Mittal’s decision to approach directly the group of Arcelor’s investors resulted in a winning move: almost the entire management board of Mittal – included Lakshimi Mittal – met with 70% of Arcelors investors and established open communication. This helped convincing their counterpart of the advantages of their acquisition offer.

This way, Mittal Steel managed to buy 34% of the Arcelor’s stake in May 2006. As the takeover took place, Mittal created the new management board in order to meet reassure the investors’ concerns about Lakshimi Mittal’s management, such as transparency of decision-making and compliance to share ownership arrangements. At the end of May, another key step was taken: in relation to a speculative investment fund, Goldman Sachs together with almost 30% shareholders requested to modify the approval procedure of Severstal proposal. At this point, the intervention of Zaleski – Arcelor’s majority shareholder – helped reaching a final solution. Thanks to the alteration of the procedures that Goldman Sachs had requested, Zaleski managed to buy more than 7.8% stocks so that by June 25th, Arcelor was fused with Mittal Steel with a final agreement granting shareholders 10% profits.

This case study highlights the importance of economic warfare that aims at protecting strategic sectors of a given field, preserving the resources and ensuring the employment development of related fields and more specifically of the industrial sector.

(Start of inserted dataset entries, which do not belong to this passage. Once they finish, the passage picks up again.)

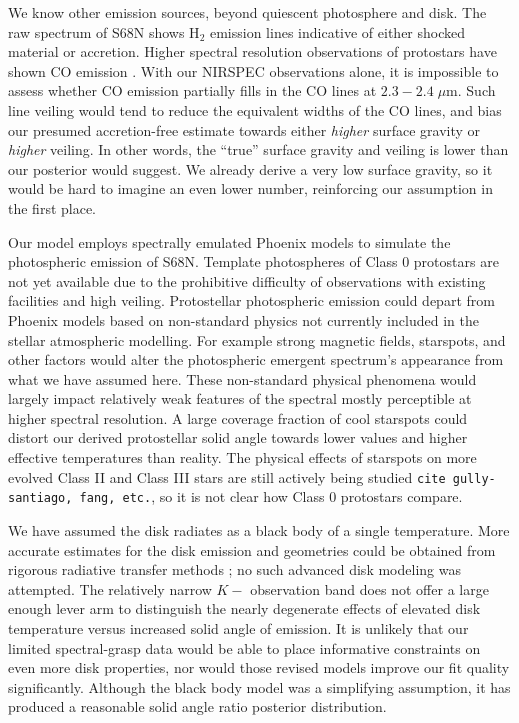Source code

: \documentclass[twocolumn]{emulateapj}%
\begin{document}
We know other emission sources, beyond quiescent photosphere and disk.  The raw spectrum of S68N shows H$_2$ emission lines indicative of either shocked material or accretion.  Higher spectral resolution observations of protostars have shown CO emission \citep{2016ApJ...826..179L}.  With our NIRSPEC observations alone, it is impossible to assess whether CO emission partially fills in the CO lines at $2.3-2.4 \;\mu$m.  Such line veiling would tend to reduce the equivalent widths of the CO lines, and bias our presumed accretion-free estimate towards either \emph{higher} surface gravity or \emph{higher} veiling.  In other words, the ``true'' surface gravity and veiling is lower than our posterior would suggest.  We already derive a very low surface gravity, so it would be hard to imagine an even lower number, reinforcing our assumption in the first place.


Our model employs spectrally emulated Phoenix models to simulate the photospheric emission of S68N.  Template photospheres of Class 0 protostars are not yet available due to the prohibitive difficulty of observations with existing facilities and high veiling.  Protostellar photospheric emission could depart from Phoenix models based on non-standard physics not currently included in the stellar atmospheric modelling.  For example strong magnetic fields, starspots, and other factors would alter the photospheric emergent spectrum's appearance from what we have assumed here.  These non-standard physical phenomena would largely impact relatively weak features of the spectral mostly perceptible at higher spectral resolution.  A large coverage fraction of cool starspots could distort our derived protostellar solid angle towards lower values and higher effective temperatures than reality.  The physical effects of starspots on more evolved Class II and Class III stars are still actively being studied \texttt{cite gully-santiago, fang, etc.}, so it is not clear how Class 0 protostars compare.  

We have assumed the disk radiates as a black body of a single temperature.  More accurate estimates for the disk emission and geometries could be obtained from rigorous radiative transfer methods \citep[][\emph{e.g.}]{2017arXiv170305765R}; no such advanced disk modeling was attempted.  The relatively narrow $K-$ observation band does not offer a large enough lever arm to distinguish the nearly degenerate effects of elevated disk temperature versus increased solid angle of emission.  It is unlikely that our limited spectral-grasp data would be able to place informative constraints on even more disk properties, nor would those revised models improve our fit quality significantly.  Although the black body model was a simplifying assumption, it has produced a reasonable solid angle ratio posterior distribution.
\end{document}
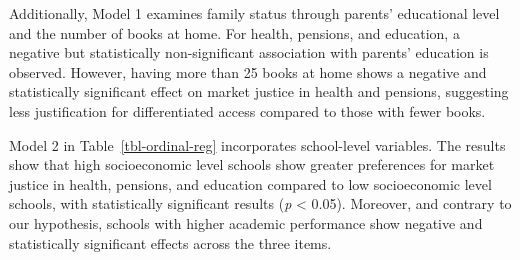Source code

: \documentclass[
  12pt,
  letterpaper,
]{article}
\begin{document}
Additionally, Model 1 examines family status through parents'
educational level and the number of books at home. For health, pensions,
and education, a negative but statistically non-significant association
with parents' education is observed. However, having more than 25 books
at home shows a negative and statistically significant effect on market
justice in health and pensions, suggesting less justification for
differentiated access compared to those with fewer books.

Model 2 in Table~\ref{tbl-ordinal-reg} incorporates school-level
variables. The results show that high socioeconomic level schools show
greater preferences for market justice in health, pensions, and
education compared to low socioeconomic level schools, with
statistically significant results (\emph{p} \textless{} 0.05). Moreover,
and contrary to our hypothesis, schools with higher academic performance
show negative and statistically significant effects across the three
items.
\end{document}
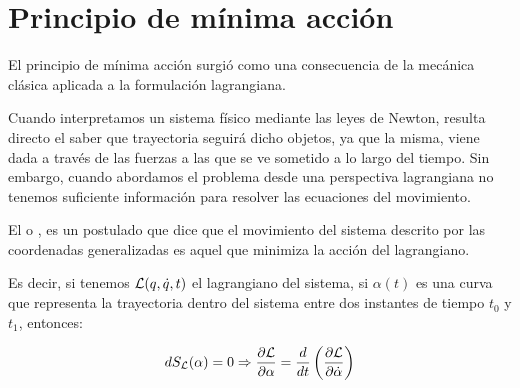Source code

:\section{Principio de mínima acción}\label{sec:principio-de-minima-accion}

El principio de mínima acción surgió como una consecuencia de la mecánica clásica aplicada a la formulación lagrangiana.

Cuando interpretamos un sistema físico mediante las leyes de Newton, resulta directo el saber que trayectoria seguirá dicho objetos, ya que la misma, viene dada a través de las fuerzas a las que se ve sometido a lo largo del tiempo.
Sin embargo, cuando abordamos el problema desde una perspectiva lagrangiana no tenemos suficiente información para resolver las ecuaciones del movimiento.

El  o , es un postulado que dice que el movimiento del sistema descrito por las coordenadas generalizadas es aquel que minimiza la acción del lagrangiano.

Es decir, si tenemos $\mathcal{L}(q,\dot{q}, t)$ el lagrangiano del sistema, si $\alpha(t)$ es una curva que representa la trayectoria dentro del sistema entre dos instantes de tiempo $t_0$ y $t_1$, entonces:

\begin{equation*}
	dS_{\mathcal{L}}(\alpha)=0\Rightarrow \frac{\partial \mathcal{L}}{\partial \alpha}=\frac{d}{dt}\left( \frac{\partial \mathcal{L}}{\partial \dot{\alpha}} \right)
\end{equation*}
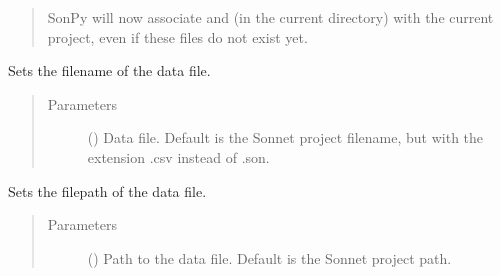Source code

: \documentclass[letterpaper,10pt,english,openany]{sphinxmanual}
\begin{document}
\begin{fulllineitems}
\begin{fulllineitems}
\begin{quote}
\begin{description}
SonPy will now associate  and  (in the current directory) with the current project, even if these files do not exist yet.

\end{description}\end{quote}

\end{fulllineitems}


\begin{fulllineitems}
\label{\detokenize{source/sonpy:sonpy.sonnet.setDataFile}}
Sets the filename of the data file.
\begin{quote}\begin{description}
\item[{Parameters}] \leavevmode
{} () \textendash{} Data file. Default is the Sonnet project filename, but with the extension .csv instead of .son.

\end{description}\end{quote}

\end{fulllineitems}


\begin{fulllineitems}
\label{\detokenize{source/sonpy:sonpy.sonnet.setDataFilePath}}
Sets the filepath of the data file.
\begin{quote}\begin{description}
\item[{Parameters}] \leavevmode
{} () \textendash{} Path to the data file. Default is the Sonnet project path.

\end{description}\end{quote}

\end{fulllineitems}



\end{fulllineitems}
\end{document}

Besides the economic aspect of this kind of warfare, the School of Economic Warfare in Paris insists on its geopolitical aspects. In this perspective, the case discussed above has a number of hidden implications. For example, Mittal’s takeover of Arcelor can be interestingly considered as an operation aimed at containing Chinese expansionism.

Looking at the role of the United States, it is possible to argue that since the end of the Cold War, this country has adopted quite a unilateral approach in foreign policy that supported its role of world’s first economic power. Whoever challenges the American power, automatically becomes a rival, especially on the economic level. In this regard, China is a dangerous competitor that is able to successfully join forces with some African countries: through investing in education without linking any conditionality of human rights respect or fight against crime, Beijing creates alliances in another continent and gains profits from its own investments.

Besides, the Chinese government even reached a number of agreements with South American countries that are not limited to the economic sphere but also involve cultural aspect like the spread of Chinese language and culture. In Asia, China and India sealed an important deal aimed at going beyond containing the historical rivalry between the two countries: promoting in the Asian continent an environment of cooperation that is able to challenge the dominance of the United States.

Since India is the only regional actor able to contain China, the USA repeatedly tried to engage India as a trade partner, as mentioned in the deal between the two countries sealed in 2000.

In order to ensure its own economic growth and independence from other actors, China and India increased significantly their steel production and manufacturing.

In 2005, China’s consumption of steel accounted for one third of the world steel market and the very same year, Beijing became a prodigious exporter of steel. In the same timeframe, India’s steel production exceeded the needs of the country and this compromised supply-demand balance. In such a delicate phase for the steel sector, the political world did not welcome Mittal’s acquisition of Arcelor because of its impact on the strategic balance of power. From the United States perspective, Mittal was quite interesting and profitable:

–              according to the authorities of the country, Mittal Steel group was not Indian;

–              the reason for Mittal’s economic expansion was China. In fact, in 2004 Mittal was the first foreign company that managed to acquire 37.17% of a Chinese steel company.

The US financial community welcomed the fusion between Arcelor and Mittal, but the Department of Justice opened an investigation in order to make sure that the US could continue import large amount of steel from Arcelor. Besides, even on the financial level, Mittal’s acquisition of Arcelor confirmed the general world trend of the strategic formation of a few stable economic hubs.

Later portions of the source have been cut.